– Quincy News from Quincy Quarry News
Quincy voting machines are vulnerable to both hacking as well as gaming and are thus banned elsewhere.
It has long been a dirty little secret that voting machines are not 100% perfect in operation. Voting oversight entities thus tolerate modest fractions of percentage point error rates and manual recounts can always be sought if a particular election’s vote count is especially close.
Even then, however, hand counts are also subject to error as – after all – human error happens whenever humans are involved in the process.
Far bigger problems, however, came to light in the wake of the 2000 Presidential election when hanging chads of less than perfectly punched out punch card ballots gave rise to arguably the most legally contested national election in the history of our nation.
In wake of the upheaval caused by this election, all manner of reviews of voting machines occurred.
As it turned out, not only were punch card ballot voting systems confirmed to pose problems, so too were serious problems found with optical ballot scanning and touch screen machines.
Many of these vulnerabilities were the result of so-called Black Box Voting.
Problems with Black Box Voting are most simply viewed as caused by relying on proprietary design protocols (typically software, but not necessarily) which are not disclosed to the public.

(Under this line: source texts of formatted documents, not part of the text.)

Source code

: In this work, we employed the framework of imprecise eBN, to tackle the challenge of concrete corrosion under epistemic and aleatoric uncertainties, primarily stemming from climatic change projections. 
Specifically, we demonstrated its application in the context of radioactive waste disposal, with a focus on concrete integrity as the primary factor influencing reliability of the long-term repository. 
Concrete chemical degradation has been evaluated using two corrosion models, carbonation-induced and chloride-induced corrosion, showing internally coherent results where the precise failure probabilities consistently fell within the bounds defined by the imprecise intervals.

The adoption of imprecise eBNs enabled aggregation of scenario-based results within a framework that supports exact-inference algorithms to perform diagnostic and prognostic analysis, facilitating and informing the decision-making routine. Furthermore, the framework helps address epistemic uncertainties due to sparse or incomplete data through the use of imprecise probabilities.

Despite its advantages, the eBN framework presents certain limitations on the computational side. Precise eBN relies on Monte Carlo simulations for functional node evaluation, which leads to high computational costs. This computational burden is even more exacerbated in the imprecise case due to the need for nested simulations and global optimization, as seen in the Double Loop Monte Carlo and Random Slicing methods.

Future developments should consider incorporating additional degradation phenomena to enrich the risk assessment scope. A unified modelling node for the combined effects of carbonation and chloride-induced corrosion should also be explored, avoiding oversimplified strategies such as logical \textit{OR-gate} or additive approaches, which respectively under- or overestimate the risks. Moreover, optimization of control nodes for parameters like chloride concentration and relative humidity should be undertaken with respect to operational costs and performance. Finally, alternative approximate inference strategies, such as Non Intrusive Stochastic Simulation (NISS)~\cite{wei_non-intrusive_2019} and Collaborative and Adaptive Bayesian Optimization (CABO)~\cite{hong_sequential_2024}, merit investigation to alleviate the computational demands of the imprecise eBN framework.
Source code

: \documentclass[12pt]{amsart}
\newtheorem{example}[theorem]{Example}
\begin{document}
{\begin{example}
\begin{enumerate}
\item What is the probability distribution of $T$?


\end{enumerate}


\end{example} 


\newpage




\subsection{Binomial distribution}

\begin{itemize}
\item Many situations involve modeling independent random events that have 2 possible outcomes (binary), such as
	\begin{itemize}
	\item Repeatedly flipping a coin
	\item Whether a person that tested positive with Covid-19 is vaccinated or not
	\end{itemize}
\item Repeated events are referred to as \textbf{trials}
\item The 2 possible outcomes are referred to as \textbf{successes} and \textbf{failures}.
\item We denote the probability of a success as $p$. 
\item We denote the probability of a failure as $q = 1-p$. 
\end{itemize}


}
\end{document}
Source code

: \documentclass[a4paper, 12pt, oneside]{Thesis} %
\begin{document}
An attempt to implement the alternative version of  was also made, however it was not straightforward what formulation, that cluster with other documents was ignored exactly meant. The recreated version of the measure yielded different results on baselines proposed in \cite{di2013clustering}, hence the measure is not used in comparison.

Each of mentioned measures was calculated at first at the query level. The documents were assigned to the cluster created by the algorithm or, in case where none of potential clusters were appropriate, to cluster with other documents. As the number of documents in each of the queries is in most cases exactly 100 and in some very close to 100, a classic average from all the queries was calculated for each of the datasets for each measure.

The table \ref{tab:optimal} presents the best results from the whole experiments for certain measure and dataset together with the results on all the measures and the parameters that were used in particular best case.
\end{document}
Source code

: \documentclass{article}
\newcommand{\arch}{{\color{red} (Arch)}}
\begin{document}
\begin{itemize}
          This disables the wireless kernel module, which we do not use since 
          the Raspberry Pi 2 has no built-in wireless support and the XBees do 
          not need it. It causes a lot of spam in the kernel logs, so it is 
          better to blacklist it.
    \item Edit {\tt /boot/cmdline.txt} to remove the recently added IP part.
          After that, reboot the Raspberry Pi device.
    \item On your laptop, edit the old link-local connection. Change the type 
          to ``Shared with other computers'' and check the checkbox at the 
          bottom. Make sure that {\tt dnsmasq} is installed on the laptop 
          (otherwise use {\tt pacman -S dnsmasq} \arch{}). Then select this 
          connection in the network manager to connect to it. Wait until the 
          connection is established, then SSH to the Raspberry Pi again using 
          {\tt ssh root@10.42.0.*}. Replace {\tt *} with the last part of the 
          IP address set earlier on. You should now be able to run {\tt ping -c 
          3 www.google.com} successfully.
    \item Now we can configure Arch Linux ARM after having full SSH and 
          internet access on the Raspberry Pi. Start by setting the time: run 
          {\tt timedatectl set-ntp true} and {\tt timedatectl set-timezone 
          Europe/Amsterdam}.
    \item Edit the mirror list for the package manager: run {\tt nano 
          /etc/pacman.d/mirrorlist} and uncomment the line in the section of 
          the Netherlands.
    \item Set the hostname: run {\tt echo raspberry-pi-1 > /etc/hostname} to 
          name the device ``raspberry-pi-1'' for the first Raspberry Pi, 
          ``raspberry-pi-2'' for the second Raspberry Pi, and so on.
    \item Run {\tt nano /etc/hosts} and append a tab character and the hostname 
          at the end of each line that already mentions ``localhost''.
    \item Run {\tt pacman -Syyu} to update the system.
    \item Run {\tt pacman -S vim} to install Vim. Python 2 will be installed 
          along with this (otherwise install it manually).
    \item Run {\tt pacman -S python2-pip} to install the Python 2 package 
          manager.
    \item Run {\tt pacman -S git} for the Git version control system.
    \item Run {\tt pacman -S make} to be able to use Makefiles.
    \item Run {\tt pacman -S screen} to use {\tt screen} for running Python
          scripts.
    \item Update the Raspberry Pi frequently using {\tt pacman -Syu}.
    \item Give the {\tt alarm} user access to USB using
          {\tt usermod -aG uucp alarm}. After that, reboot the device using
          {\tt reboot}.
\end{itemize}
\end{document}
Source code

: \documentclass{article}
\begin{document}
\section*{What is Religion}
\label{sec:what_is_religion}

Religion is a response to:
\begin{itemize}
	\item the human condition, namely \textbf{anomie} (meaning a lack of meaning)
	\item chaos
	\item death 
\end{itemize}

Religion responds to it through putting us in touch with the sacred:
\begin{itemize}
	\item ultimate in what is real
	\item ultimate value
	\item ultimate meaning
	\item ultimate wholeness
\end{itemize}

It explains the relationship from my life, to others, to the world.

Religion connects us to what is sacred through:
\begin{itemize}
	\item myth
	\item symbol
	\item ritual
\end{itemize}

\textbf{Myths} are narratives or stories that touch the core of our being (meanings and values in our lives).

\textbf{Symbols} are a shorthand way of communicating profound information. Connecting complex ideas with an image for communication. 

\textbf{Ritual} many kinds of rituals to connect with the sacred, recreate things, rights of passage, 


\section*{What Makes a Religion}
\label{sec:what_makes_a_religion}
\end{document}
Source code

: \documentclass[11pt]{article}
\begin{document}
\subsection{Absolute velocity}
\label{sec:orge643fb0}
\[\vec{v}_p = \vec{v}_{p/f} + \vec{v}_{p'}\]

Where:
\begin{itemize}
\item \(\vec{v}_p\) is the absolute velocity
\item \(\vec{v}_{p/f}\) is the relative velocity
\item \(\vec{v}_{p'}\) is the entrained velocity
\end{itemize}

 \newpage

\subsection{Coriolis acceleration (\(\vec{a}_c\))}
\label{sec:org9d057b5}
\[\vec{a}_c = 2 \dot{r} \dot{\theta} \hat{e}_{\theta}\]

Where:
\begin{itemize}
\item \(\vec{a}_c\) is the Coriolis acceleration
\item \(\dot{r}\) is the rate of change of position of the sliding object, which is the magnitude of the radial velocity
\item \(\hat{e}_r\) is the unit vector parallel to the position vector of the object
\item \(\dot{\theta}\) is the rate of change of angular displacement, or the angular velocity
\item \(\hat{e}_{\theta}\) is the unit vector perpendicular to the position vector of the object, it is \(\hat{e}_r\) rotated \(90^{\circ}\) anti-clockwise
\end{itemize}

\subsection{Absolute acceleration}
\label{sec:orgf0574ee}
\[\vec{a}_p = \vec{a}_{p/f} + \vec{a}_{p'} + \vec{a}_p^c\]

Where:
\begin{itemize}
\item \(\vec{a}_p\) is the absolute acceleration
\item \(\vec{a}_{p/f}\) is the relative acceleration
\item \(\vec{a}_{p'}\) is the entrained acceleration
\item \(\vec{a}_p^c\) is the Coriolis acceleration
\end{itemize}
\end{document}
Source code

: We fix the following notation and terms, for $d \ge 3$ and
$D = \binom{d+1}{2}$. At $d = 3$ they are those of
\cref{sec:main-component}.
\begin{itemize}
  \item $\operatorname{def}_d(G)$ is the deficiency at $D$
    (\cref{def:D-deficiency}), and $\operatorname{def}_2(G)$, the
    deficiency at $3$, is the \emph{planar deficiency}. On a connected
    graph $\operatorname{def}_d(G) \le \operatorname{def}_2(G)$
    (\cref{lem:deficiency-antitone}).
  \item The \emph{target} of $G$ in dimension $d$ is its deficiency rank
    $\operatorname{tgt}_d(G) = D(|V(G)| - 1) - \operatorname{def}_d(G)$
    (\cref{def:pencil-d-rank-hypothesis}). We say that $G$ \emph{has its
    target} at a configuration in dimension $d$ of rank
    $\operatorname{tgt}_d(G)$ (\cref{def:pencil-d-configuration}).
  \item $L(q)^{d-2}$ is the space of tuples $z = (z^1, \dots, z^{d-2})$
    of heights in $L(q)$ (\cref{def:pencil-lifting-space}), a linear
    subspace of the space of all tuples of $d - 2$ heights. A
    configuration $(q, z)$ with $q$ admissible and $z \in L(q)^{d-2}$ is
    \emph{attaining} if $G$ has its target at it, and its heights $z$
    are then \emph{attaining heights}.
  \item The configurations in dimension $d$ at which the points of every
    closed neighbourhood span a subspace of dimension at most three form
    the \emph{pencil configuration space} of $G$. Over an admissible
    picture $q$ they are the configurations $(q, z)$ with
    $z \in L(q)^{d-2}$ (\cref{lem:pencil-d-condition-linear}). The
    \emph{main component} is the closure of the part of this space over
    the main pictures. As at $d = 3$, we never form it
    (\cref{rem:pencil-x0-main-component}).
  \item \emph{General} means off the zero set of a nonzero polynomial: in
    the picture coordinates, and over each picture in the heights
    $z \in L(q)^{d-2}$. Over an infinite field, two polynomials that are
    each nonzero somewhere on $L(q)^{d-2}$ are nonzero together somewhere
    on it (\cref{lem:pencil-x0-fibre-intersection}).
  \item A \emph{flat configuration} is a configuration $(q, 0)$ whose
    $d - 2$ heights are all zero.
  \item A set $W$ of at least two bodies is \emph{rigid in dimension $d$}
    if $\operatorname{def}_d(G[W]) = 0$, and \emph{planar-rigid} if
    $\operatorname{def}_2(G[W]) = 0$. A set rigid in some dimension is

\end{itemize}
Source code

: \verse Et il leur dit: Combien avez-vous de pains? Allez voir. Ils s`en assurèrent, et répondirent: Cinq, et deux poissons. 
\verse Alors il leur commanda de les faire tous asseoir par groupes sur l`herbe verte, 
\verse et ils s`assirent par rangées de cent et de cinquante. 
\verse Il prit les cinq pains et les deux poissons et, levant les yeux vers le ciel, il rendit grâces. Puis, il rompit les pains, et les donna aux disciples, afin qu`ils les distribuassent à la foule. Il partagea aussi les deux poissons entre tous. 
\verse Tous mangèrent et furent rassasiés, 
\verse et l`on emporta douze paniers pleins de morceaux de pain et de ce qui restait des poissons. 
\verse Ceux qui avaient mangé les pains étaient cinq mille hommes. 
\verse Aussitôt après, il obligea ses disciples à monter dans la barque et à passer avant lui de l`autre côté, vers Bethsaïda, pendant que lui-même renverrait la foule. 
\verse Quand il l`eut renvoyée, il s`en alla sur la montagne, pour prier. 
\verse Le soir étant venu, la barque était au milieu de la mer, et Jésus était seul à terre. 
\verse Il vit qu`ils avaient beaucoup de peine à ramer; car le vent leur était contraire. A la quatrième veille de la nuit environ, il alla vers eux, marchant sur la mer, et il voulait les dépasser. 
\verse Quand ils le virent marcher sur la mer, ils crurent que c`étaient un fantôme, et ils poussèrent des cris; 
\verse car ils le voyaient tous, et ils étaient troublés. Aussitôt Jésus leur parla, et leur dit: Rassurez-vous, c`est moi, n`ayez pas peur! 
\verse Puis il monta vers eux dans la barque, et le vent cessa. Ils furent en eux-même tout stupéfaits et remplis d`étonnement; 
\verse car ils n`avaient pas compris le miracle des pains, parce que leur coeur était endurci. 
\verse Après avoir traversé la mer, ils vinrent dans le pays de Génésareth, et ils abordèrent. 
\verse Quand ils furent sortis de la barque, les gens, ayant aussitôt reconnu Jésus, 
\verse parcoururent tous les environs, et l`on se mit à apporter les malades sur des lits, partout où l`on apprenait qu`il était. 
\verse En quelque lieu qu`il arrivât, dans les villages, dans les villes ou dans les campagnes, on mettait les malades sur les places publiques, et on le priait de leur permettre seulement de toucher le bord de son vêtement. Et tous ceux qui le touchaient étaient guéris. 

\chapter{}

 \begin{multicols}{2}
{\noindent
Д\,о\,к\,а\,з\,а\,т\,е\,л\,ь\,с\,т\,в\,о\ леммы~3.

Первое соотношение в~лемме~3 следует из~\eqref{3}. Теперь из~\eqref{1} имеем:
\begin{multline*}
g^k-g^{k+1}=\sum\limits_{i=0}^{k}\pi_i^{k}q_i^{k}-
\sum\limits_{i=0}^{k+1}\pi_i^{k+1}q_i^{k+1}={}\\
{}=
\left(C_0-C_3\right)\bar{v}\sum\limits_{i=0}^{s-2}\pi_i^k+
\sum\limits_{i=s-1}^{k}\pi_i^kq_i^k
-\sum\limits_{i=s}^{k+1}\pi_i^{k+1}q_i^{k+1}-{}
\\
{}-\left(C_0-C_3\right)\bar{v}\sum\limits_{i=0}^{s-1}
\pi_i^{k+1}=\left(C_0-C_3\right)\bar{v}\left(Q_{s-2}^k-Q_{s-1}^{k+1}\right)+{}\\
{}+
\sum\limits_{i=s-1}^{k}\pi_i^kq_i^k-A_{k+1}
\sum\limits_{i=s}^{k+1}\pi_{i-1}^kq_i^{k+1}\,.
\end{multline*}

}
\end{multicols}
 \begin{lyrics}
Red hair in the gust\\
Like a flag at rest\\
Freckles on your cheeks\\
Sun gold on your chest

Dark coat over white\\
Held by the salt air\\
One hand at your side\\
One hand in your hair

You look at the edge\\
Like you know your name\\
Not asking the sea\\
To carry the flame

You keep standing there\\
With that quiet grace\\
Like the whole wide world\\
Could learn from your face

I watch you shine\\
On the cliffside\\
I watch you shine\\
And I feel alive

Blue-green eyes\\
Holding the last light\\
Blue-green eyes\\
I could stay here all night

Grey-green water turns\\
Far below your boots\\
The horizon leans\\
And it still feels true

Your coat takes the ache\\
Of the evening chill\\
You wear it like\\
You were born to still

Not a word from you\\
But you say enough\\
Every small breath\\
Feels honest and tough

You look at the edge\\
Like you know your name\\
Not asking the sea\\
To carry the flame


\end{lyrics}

External verification of the accuracy as well as the security of such proprietary designs are thus open to question.
Key problems are that independent review is not readily possible absent access to the design protocols – which does not happen as the designs are proprietary and thus often secret – as well as that hacking the typically primitive proprietary computing technology is readily accomplished by hackers.
In the case of Quincy’s reliance on formerly Diebold – but now Premier Election Services – AccuVote voting machines, these machines are specifically known to be vulnerable to the so-called Hursti Hack.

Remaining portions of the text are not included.